Material shown below:

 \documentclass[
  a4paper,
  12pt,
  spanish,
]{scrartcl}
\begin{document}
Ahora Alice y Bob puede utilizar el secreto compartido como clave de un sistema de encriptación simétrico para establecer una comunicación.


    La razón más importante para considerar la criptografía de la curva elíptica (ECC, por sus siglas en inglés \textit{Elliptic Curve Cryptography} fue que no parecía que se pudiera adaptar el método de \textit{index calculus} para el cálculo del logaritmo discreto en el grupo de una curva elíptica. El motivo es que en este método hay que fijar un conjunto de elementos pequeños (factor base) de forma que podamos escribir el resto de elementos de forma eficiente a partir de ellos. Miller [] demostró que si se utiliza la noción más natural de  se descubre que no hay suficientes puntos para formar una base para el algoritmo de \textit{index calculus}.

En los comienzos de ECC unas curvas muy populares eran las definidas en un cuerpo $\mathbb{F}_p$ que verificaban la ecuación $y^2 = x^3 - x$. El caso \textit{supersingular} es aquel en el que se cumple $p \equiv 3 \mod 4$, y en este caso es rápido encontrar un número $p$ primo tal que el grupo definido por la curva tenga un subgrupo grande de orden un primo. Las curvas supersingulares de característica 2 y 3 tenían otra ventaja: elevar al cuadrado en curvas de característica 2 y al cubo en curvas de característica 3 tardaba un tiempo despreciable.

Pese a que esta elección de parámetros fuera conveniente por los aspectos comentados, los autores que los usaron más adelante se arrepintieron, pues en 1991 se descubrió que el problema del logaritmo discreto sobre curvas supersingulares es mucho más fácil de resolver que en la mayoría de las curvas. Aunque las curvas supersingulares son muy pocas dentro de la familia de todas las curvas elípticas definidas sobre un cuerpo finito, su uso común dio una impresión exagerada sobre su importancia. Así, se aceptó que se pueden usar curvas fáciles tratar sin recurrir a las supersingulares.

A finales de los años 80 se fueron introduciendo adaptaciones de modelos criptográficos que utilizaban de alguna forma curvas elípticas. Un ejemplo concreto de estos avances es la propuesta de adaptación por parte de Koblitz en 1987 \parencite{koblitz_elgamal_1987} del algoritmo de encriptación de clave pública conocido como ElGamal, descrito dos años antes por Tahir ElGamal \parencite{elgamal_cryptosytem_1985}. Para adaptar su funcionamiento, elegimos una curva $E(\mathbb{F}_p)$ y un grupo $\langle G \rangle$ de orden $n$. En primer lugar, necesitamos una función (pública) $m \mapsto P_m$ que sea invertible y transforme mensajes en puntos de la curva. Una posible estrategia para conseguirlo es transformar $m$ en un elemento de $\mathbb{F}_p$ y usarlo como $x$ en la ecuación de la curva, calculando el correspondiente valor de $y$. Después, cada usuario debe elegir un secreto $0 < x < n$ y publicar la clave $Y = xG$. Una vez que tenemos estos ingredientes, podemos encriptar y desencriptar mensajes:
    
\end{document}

End of Material shown.
Material shown below:

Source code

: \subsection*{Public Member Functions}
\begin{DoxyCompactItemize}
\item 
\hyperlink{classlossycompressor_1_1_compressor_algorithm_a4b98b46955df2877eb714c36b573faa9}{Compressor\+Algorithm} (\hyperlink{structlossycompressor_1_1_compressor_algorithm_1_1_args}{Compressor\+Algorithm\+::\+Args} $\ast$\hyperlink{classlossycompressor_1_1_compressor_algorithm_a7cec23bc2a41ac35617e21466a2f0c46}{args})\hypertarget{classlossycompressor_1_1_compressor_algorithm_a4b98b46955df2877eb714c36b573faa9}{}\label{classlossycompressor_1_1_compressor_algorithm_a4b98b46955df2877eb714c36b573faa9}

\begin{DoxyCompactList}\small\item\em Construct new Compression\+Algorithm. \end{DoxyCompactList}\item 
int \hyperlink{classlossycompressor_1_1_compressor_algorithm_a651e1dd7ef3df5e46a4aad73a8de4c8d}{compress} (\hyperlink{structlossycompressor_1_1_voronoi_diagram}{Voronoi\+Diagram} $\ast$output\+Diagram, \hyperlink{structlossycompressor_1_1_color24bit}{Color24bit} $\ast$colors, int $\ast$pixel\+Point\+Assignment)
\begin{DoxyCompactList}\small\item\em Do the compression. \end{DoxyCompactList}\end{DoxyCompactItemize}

End of Material shown.

Tally the lines of the listing that contain "como" and give the tally alone.

Response: 2